You do that by normalizing the data.
... | eval problem_abstract=case(problem_abstract="SAP Password Reset", problem_abstract, problem_abstract="Reset SAP Password", "SAP Password Reset", problem_abstract="SAP Reset Password", "SAP Password Reset", 1=1, problem_abstract) | ...
but that means having a case entry for each possible problem.
Letting Splunk do that for you may work better, depending on your data.
... | cluster showcount=true countfield=count field=problem_abstract match=termset | top limit=10 count | sort - count | table problem_abstract count
@richgalloway exactly where I was going with the cluster command. In fact if patterns are not know some other options like TFIDF, NLP etc.
| makeresults | fields - _time | eval problem_abstract="SAP reset Password=10,reset SAP Password=20,Password reset SAP=20,Other=100,Something Else=50" | makemv problem_abstract delim="," | mvexpand problem_abstract | makemv problem_abstract delim="=" | eval count=mvindex(problem_abstract,1),problem_abstract=mvindex(problem_abstract,0) | table problem_abstract count | cluster field=problem_abstract t=0.3 | fields - cluster_label
Play around with
t as per your need of creation of clusters. Refer to cluster command documentation.
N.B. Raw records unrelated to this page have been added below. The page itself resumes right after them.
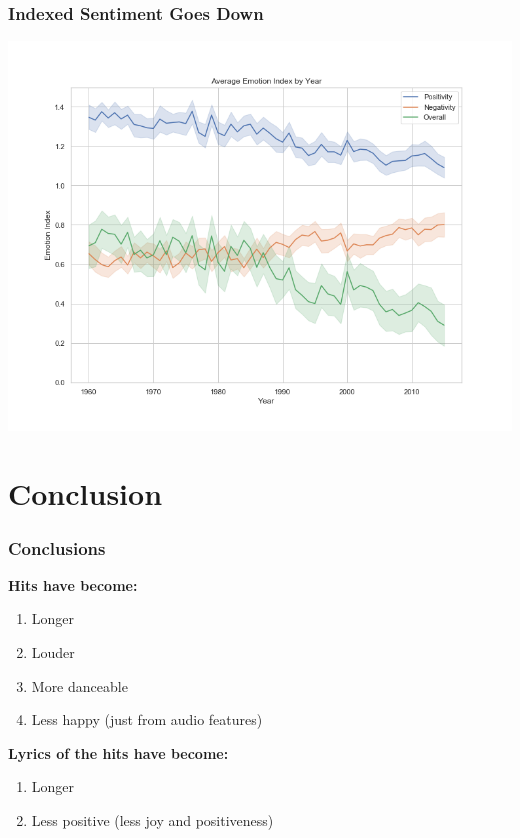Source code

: \documentclass[10pt]{beamer}
\begin{document}
\begin{frame}
\frametitle{Indexed Sentiment Goes Down}

{
    \centering
    \includegraphics[width=\textwidth, height=\textheight,keepaspectratio]{emotion_index_by_year.png}
    \par
}

\end{frame}

\section{Conclusion}

\begin{frame}
\frametitle{Conclusions}

\textbf{Hits have become:}
\medskip
\begin{enumerate}
    \item Longer
    \item Louder
    \item More danceable
    \item Less happy (just from audio features)
\end{enumerate}
\bigskip

\textbf{Lyrics of the hits have become:}
\medskip
\begin{enumerate}
    \item Longer
    \item Less positive (less joy and positiveness)
\end{enumerate}

\end{frame}
\end{document}
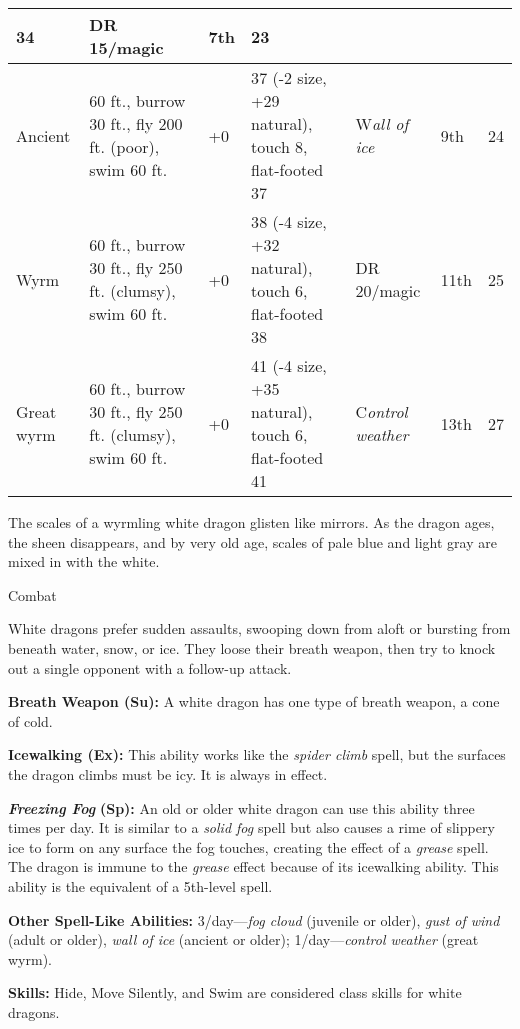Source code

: \documentclass{article}
\begin{document}
\begin{tabular}{|>{\raggedright}p{26pt}|>{\raggedright}p{66pt}|>{\raggedright}p{20pt}|>{\raggedright}p{58pt}|>{\raggedright}p{66pt}|>{\raggedright}p{21pt}|>{\raggedright}p{6pt}|}
{34} & D{\small{}R 15/magic} & 7{\small{}th} & 2{\small{}3}\tabularnewline
\hline
A{\small{}ncient} & 6{\small{}0 ft., burrow 30 ft., fly 200 ft. (poor), swim 60 
ft.} & +{\small{}0} & 3{\small{}7 (-2 size, +29 natural), touch 8, flat-footed 
37} & W{\small{}\textit{all of ice}} & 9{\small{}th} & 2{\small{}4}\tabularnewline
\hline
W{\small{}yrm} & 6{\small{}0 ft., burrow 30 ft., fly 250 ft. (clumsy), swim 60 
ft.} & +{\small{}0} & 3{\small{}8 (-4 size, +32 natural), touch 6, flat-footed 
38} & D{\small{}R 20/magic} & 1{\small{}1th} & 2{\small{}5}\tabularnewline
\hline
G{\small{}reat wyrm} & 6{\small{}0 ft., burrow 30 ft., fly 250 ft. (clumsy), swim 
60 ft.} & +{\small{}0} & 4{\small{}1 (-4 size, +35 natural), touch 6, flat-footed 
41} & C{\small{}\textit{ontrol weather}} & 1{\small{}3th} & 2{\small{}7}\tabularnewline
\hline
\end{tabular}

The scales of a wyrmling white dragon glisten like mirrors. As the dragon ages, 
the sheen disappears, and by very old age, scales of pale blue and light gray are 
mixed in with the white.

Combat

White dragons prefer sudden assaults, swooping down from aloft or bursting from 
beneath water, snow, or ice. They loose their breath weapon, then try to knock 
out a single opponent with a follow-up attack.

\textbf{Breath Weapon (Su): }A white dragon has one type of breath weapon, a cone 
of cold.

\textbf{Icewalking (Ex):} This ability works like the \textit{spider climb }spell, 
but the surfaces the dragon climbs must be icy. It is always in effect.

\textit{\textbf{Freezing Fog }}\textbf{(Sp): }An old or older white dragon can 
use this ability three times per day. It is similar to a \textit{solid fog }spell 
but also causes a rime of slippery ice to form on any surface the fog touches, 
creating the effect of a \textit{grease }spell. The dragon is immune to the \textit{grease 
}effect because of its icewalking ability. This ability is the equivalent of a 
5th-level spell.

\textbf{Other Spell-Like Abilities:} 3/day---\textit{fog cloud }(juvenile or older), 
\textit{gust of wind }(adult or older), \textit{wall of ice }(ancient or older); 
1/day---\textit{control weather }(great wyrm).

\textbf{Skills: }Hide, Move Silently, and Swim are considered class skills for 
white dragons.
\end{document}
@richgalloway and @niketnilay - clustering is definitely an interesting option. it has to be termset or ngramset though, termlist , which is the 'match' parameter by default will yield inferior results.
But there is a risk - I tested with reset sap password & sap password reset with text like 'i care' and 'i don;t care' as dummy. It works well with termset and ngramset. But then i added a fourth line/phrase - please reset my sap password. Now, the game changes and the clustering fails to yield proper results.
@chinkeeparco - please go ahead with the clustering as suggested by rich and niket, you have to play around with the t value and the match term , to see what suits you best
I did explicitly mention
match=termset in my answer as well as "depending on your data". You may have to combine the two approaches I offered - normalize some outliers then let
cluster do the rest. Then again, some experimenting with various
cluster options may yield acceptable results.
@Sukisen1981 yes indeed I have mentioned TFIDF, NLP to be tried as well. But like @richgalloway has mentioned solution should be adopted as per the use case.